The group also raised $30,000 in Crouch's name and formed the Jacob Crouch Foundation, a nonprofit organization whose mission is to raise awareness of suicide. This year's Crouchstock, the second event for the group, will serve as the foundation's annual fund raiser. Right now, the foundation's primary purpose is to educate kids about suicide.
"We talk to these kids," McElligott says, "and we give them the facts about suicide because people don't like to talk about it. We're trying to break away from that taboo. It's a very dark subject, but it doesn't have to be. The more we get out there and talk with kids, we can tell them that suicide is caused by depression, which is a mental illness. It doesn't need to be shunned away and put in the closet because that's when the problems start."

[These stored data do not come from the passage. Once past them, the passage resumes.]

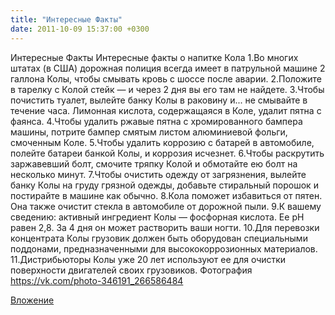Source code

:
 ```yaml
---
title: "Интересные Факты"
date: 2011-10-09 15:37:00 +0300
---
```


Интересные Факты
Интересные факты о напитке Кола
1.Во многих штатах (в США) дорожная полиция всегда имеет в патрульной машине 2 галлона Колы, чтобы смывать кровь с шоссе после аварии.
2.Положите в тарелку с Колой стейк — и через 2 дня вы его там не найдете.
3.Чтобы почистить туалет, вылейте банку Колы в раковину и... не смывайте в течение часа. Лимонная кислота, содержащаяся в Коле, удалит пятна с фаянса.
4.Чтобы удалить ржавые пятна с хромированного бампера машины, потрите бампер смятым листом алюминиевой фольги, смоченным Коле.
5.Чтобы удалить коррозию с батарей в автомобиле, полейте батареи банкой Колы, и коррозия исчезнет.
6.Чтобы раскрутить заржавевший болт, смочите тряпку Колой и обмотайте ею болт на несколько минут.
7.Чтобы очистить одежду от загрязнения, вылейте банку Колы на груду грязной одежды, добавьте стиральный порошок и постирайте в машине как обычно.
8.Кола поможет избавиться от пятен. Она также очистит стекла в автомобиле от дорожной пыли.
9.К вашему сведению: активный ингредиент Колы — фосфорная кислота. Ее рН равен 2,8. За 4 дня он может растворить ваши ногти.
10.Для перевозки концентрата Колы грузовик должен быть оборудован специальными поддонами, предназначенными для высококоррозионных материалов.
11.Дистрибьюторы Колы уже 20 лет используют ее для очистки поверхности двигателей своих грузовиков.
Фотография
https://vk.com/photo-346191_266586484

[Вложение](https://vk.com/photo-346191_266586484)
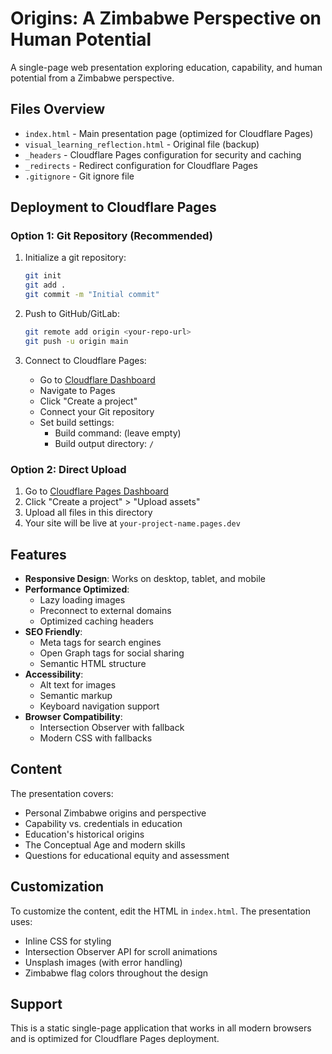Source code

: # Origins: A Zimbabwe Perspective on Human Potential

A single-page web presentation exploring education, capability, and human potential from a Zimbabwe perspective.

## Files Overview

- `index.html` - Main presentation page (optimized for Cloudflare Pages)
- `visual_learning_reflection.html` - Original file (backup)
- `_headers` - Cloudflare Pages configuration for security and caching
- `_redirects` - Redirect configuration for Cloudflare Pages
- `.gitignore` - Git ignore file

## Deployment to Cloudflare Pages

### Option 1: Git Repository (Recommended)

1. Initialize a git repository:
   ```bash
   git init
   git add .
   git commit -m "Initial commit"
   ```

2. Push to GitHub/GitLab:
   ```bash
   git remote add origin <your-repo-url>
   git push -u origin main
   ```

3. Connect to Cloudflare Pages:
   - Go to [Cloudflare Dashboard](https://dash.cloudflare.com/)
   - Navigate to Pages
   - Click "Create a project"
   - Connect your Git repository
   - Set build settings:
     - Build command: (leave empty)
     - Build output directory: `/`

### Option 2: Direct Upload

1. Go to [Cloudflare Pages Dashboard](https://dash.cloudflare.com/)
2. Click "Create a project" > "Upload assets"
3. Upload all files in this directory
4. Your site will be live at `your-project-name.pages.dev`

## Features

- **Responsive Design**: Works on desktop, tablet, and mobile
- **Performance Optimized**: 
  - Lazy loading images
  - Preconnect to external domains
  - Optimized caching headers
- **SEO Friendly**: 
  - Meta tags for search engines
  - Open Graph tags for social sharing
  - Semantic HTML structure
- **Accessibility**: 
  - Alt text for images
  - Semantic markup
  - Keyboard navigation support
- **Browser Compatibility**: 
  - Intersection Observer with fallback
  - Modern CSS with fallbacks

## Content

The presentation covers:
- Personal Zimbabwe origins and perspective
- Capability vs. credentials in education
- Education's historical origins
- The Conceptual Age and modern skills
- Questions for educational equity and assessment

## Customization

To customize the content, edit the HTML in `index.html`. The presentation uses:
- Inline CSS for styling
- Intersection Observer API for scroll animations
- Unsplash images (with error handling)
- Zimbabwe flag colors throughout the design

## Support

This is a static single-page application that works in all modern browsers and is optimized for Cloudflare Pages deployment.
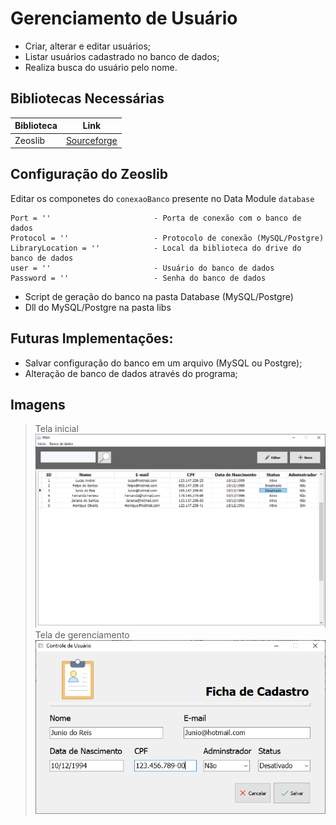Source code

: # Gerenciamento de Usuário
- Criar, alterar e editar usuários; 
- Listar usuários cadastrado no banco de dados;
- Realiza busca do usuário pelo nome.

## Bibliotecas Necessárias
| Biblioteca  | Link |
| ------------- | ------------- |
| Zeoslib  | [Sourceforge](https://sourceforge.net/projects/zeoslib/)  |

## Configuração do Zeoslib
Editar os componetes do `conexaoBanco` presente no Data Module `database`
```
Port = ''                       - Porta de conexão com o banco de dados
Protocol = ''                   - Protocolo de conexão (MySQL/Postgre)
LibraryLocation = ''            - Local da biblioteca do drive do banco de dados
user = ''                       - Usuário do banco de dados
Password = ''                   - Senha do banco de dados
```
- Script de geração do banco na pasta Database (MySQL/Postgre)
- Dll do MySQL/Postgre na pasta libs 

## Futuras Implementações:
- Salvar configuração do banco em um arquivo (MySQL ou Postgre);
- Alteração de banco de dados através do programa;  

## Imagens
> Tela inicial 
![](./Imgs/mainSistema.png)
> Tela de gerenciamento 
![](./Imgs/editUser.png)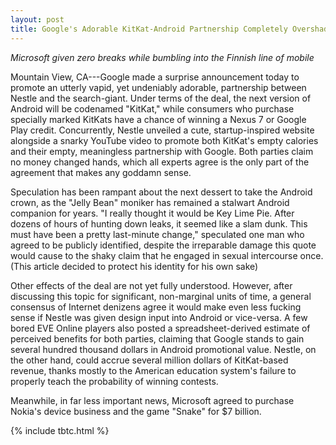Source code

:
 ```yaml
---
layout: post
title: Google's Adorable KitKat-Android Partnership Completely Overshadows Microsoft's Desperate Nokia Purchase
---
```


*Microsoft given zero breaks while bumbling into the Finnish line of mobile*

Mountain View, CA---Google made a surprise announcement today to promote an utterly vapid, yet undeniably adorable, partnership between Nestle and the search-giant. Under terms of the deal, the next version of Android will be codenamed "KitKat," while consumers who purchase specially marked KitKats have a chance of winning a Nexus 7 or Google Play credit. Concurrently, Nestle unveiled a cute, startup-inspired website alongside a snarky YouTube video to promote both KitKat's empty calories and their empty, meaningless partnership with Google. Both parties claim no money changed hands, which all experts agree is the only part of the agreement that makes any goddamn sense.

Speculation has been rampant about the next dessert to take the Android crown, as the "Jelly Bean" moniker has remained a stalwart Android companion for years. "I really thought it would be Key Lime Pie. After dozens of hours of hunting down leaks, it seemed like a slam dunk. This must have been a pretty last-minute change," speculated one man who agreed to be publicly identified, despite the irreparable damage this quote would cause to the shaky claim that he engaged in sexual intercourse once. (This article decided to protect his identity for his own sake)

Other effects of the deal are not yet fully understood. However, after discussing this topic for significant, non-marginal units of time, a general consensus of Internet denizens agree it would make even less fucking sense if Nestle was given design input into Android or vice-versa. A few bored EVE Online players also posted a spreadsheet-derived estimate of perceived benefits for both parties, claiming that Google stands to gain several hundred thousand dollars in Android promotional value. Nestle, on the other hand, could accrue several million dollars of KitKat-based  revenue, thanks mostly to the American education system's failure to properly teach the probability of winning contests.

Meanwhile, in far less important news, Microsoft agreed to purchase Nokia's device business and the game "Snake" for $7 billion.

{% include tbtc.html %}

Crouchstock kicks off with live music at noon on Saturday, May 12 at Parc International in downtown Lafayette, with performances by The People's Band, Soul Rebels Brass Band, Travis Matte & The Zydeco Kingpins, Big Sam's Funky Nation, Dustin Ray & Southern Groove, Lil' Nathan and the Zydeco Big Tymers, The Richard Revue and True Man Posse. For more information about Crouchstock and the Jacob Crouch Foundation, visit www.injacobsmemory.org.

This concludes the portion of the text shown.